F I L E D
United States Court of Appeals
Tenth Circuit
UNITED STATES COURT OF APPEALS
February 27, 2006
TENTH CIRCUIT Elisabeth A. Shumaker
Clerk of Court
UNITED STATES OF AMERICA,
Plaintiff-Appellee,
No. 05-3371
v. (District of Kansas)
(D.C. No. 98-CR-10079-03-WEB)
CARLOS L. CANEDO, a/k/a Charlie,
Defendant-Appellant.
ORDER AND JUDGMENT *
Before MURPHY, SEYMOUR and McCONNELL, Circuit Judges.
Carlos Canedo appeals the district court’s dismissal of his motion
nominally brought pursuant to Rule 60(b) of the Federal Rules of Civil Procedure.

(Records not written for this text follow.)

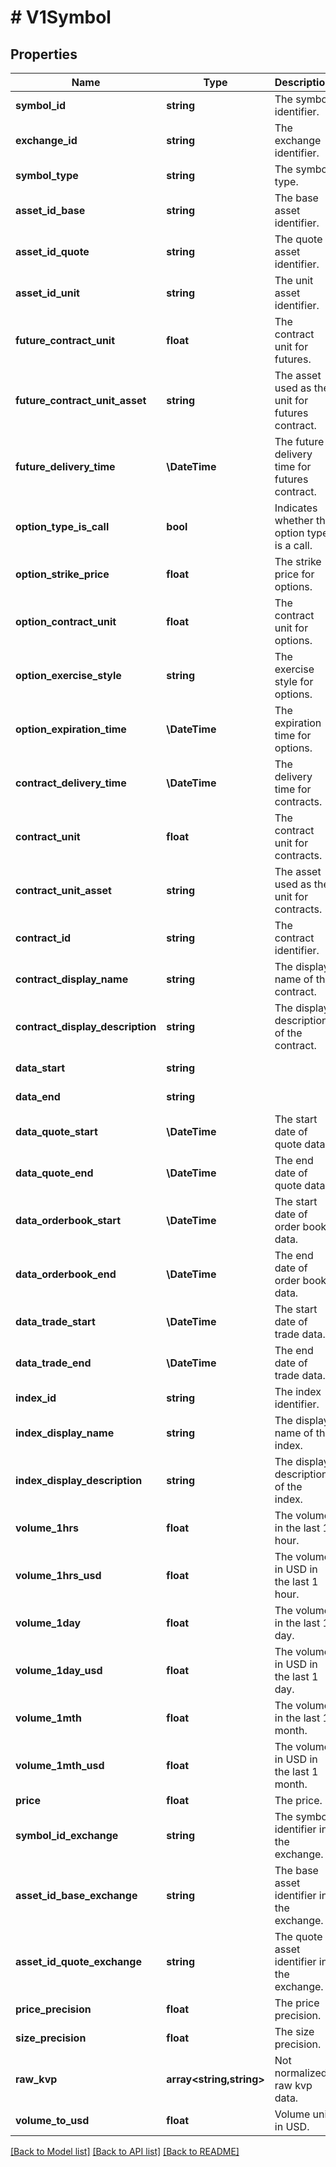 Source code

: # # V1Symbol

## Properties

Name | Type | Description | Notes
------------ | ------------- | ------------- | -------------
**symbol_id** | **string** | The symbol identifier. | [optional]
**exchange_id** | **string** | The exchange identifier. | [optional]
**symbol_type** | **string** | The symbol type. | [optional]
**asset_id_base** | **string** | The base asset identifier. | [optional]
**asset_id_quote** | **string** | The quote asset identifier. | [optional]
**asset_id_unit** | **string** | The unit asset identifier. | [optional]
**future_contract_unit** | **float** | The contract unit for futures. | [optional]
**future_contract_unit_asset** | **string** | The asset used as the unit for futures contract. | [optional]
**future_delivery_time** | **\DateTime** | The future delivery time for futures contract. | [optional]
**option_type_is_call** | **bool** | Indicates whether the option type is a call. | [optional]
**option_strike_price** | **float** | The strike price for options. | [optional]
**option_contract_unit** | **float** | The contract unit for options. | [optional]
**option_exercise_style** | **string** | The exercise style for options. | [optional]
**option_expiration_time** | **\DateTime** | The expiration time for options. | [optional]
**contract_delivery_time** | **\DateTime** | The delivery time for contracts. | [optional]
**contract_unit** | **float** | The contract unit for contracts. | [optional]
**contract_unit_asset** | **string** | The asset used as the unit for contracts. | [optional]
**contract_id** | **string** | The contract identifier. | [optional]
**contract_display_name** | **string** | The display name of the contract. | [optional]
**contract_display_description** | **string** | The display description of the contract. | [optional]
**data_start** | **string** |  | [optional] [readonly]
**data_end** | **string** |  | [optional] [readonly]
**data_quote_start** | **\DateTime** | The start date of quote data. | [optional]
**data_quote_end** | **\DateTime** | The end date of quote data. | [optional]
**data_orderbook_start** | **\DateTime** | The start date of order book data. | [optional]
**data_orderbook_end** | **\DateTime** | The end date of order book data. | [optional]
**data_trade_start** | **\DateTime** | The start date of trade data. | [optional]
**data_trade_end** | **\DateTime** | The end date of trade data. | [optional]
**index_id** | **string** | The index identifier. | [optional]
**index_display_name** | **string** | The display name of the index. | [optional]
**index_display_description** | **string** | The display description of the index. | [optional]
**volume_1hrs** | **float** | The volume in the last 1 hour. | [optional]
**volume_1hrs_usd** | **float** | The volume in USD in the last 1 hour. | [optional]
**volume_1day** | **float** | The volume in the last 1 day. | [optional]
**volume_1day_usd** | **float** | The volume in USD in the last 1 day. | [optional]
**volume_1mth** | **float** | The volume in the last 1 month. | [optional]
**volume_1mth_usd** | **float** | The volume in USD in the last 1 month. | [optional]
**price** | **float** | The price. | [optional]
**symbol_id_exchange** | **string** | The symbol identifier in the exchange. | [optional]
**asset_id_base_exchange** | **string** | The base asset identifier in the exchange. | [optional]
**asset_id_quote_exchange** | **string** | The quote asset identifier in the exchange. | [optional]
**price_precision** | **float** | The price precision. | [optional]
**size_precision** | **float** | The size precision. | [optional]
**raw_kvp** | **array<string,string>** | Not normalized raw kvp data. | [optional]
**volume_to_usd** | **float** | Volume unit in USD. | [optional]

[[Back to Model list]](../../README.md#models) [[Back to API list]](../../README.md#endpoints) [[Back to README]](../../README.md)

The district court dismissed Canedo’s Rule 60(b) motion for lack of jurisdiction,
concluding it was actually a second or successive 28 U.S.C. § 2255 motion.
Accordingly, the district court ruled that absent precertification by this court it
was precluded from addressing Canedo’s motion on the merits. 28 U.S.C. §
*
This order and judgment is not binding precedent, except under the
doctrines of law of the case, res judicata and collateral estoppel. The court
generally disfavors the citation of orders and judgments; nevertheless, an order
and judgment may be cited under the terms and conditions of 10th Cir. R. 36.3.

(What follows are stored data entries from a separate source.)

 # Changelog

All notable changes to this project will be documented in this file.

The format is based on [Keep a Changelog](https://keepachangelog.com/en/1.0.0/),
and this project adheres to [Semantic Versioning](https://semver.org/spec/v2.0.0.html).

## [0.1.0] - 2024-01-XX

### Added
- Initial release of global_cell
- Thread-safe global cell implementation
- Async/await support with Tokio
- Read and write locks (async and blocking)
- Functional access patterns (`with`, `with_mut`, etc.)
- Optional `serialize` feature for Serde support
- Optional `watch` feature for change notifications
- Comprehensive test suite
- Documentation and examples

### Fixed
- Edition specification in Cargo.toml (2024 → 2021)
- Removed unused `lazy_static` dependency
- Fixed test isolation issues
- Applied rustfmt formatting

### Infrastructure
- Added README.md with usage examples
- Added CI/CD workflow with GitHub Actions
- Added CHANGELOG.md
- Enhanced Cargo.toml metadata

2244(b)(3)(A) (providing that before a second or successive habeas petition is
filed in district court, the petitioner must apply to the court of appeals for an
order authorizing the district court to consider the petition); id. § 2255 para. 8.
(adopting the requirements in § 2244 for second or successive § 2255 motions).
We affirm the district court’s dismissal of Canedo’s petition for lack of
jurisdiction. Furthermore, treating Canedo’s appellate filings as an implied
request to file a second or successive § 2255 motion, we deny his request because
the Supreme Court has not made either Crawford v. Washington, 541 U.S. 36
(2004), or United States v. Booker, 125 S. Ct. 738 (2005), retroactively applicable
on collateral review. 28 U.S.C. § 2255 para. 8
On appeal, Canedo asserts the district court erred in recharacterizing his
motion as a second or successive § 2255 motion. In particular, Canedo asserts the
district court recharacterized his motion solely on the basis of this court’s
decision in Lopez v. Douglas, 141 F.3d 974 (10th Cir. 1998), and that Lopez is no
longer good law in the wake of the Supreme Court’s decision in Gonzales v.
Crosby, 125 S. Ct. 2641 (2005).
In Lopez, this court set out the following categorical rule: a Rule 60(b)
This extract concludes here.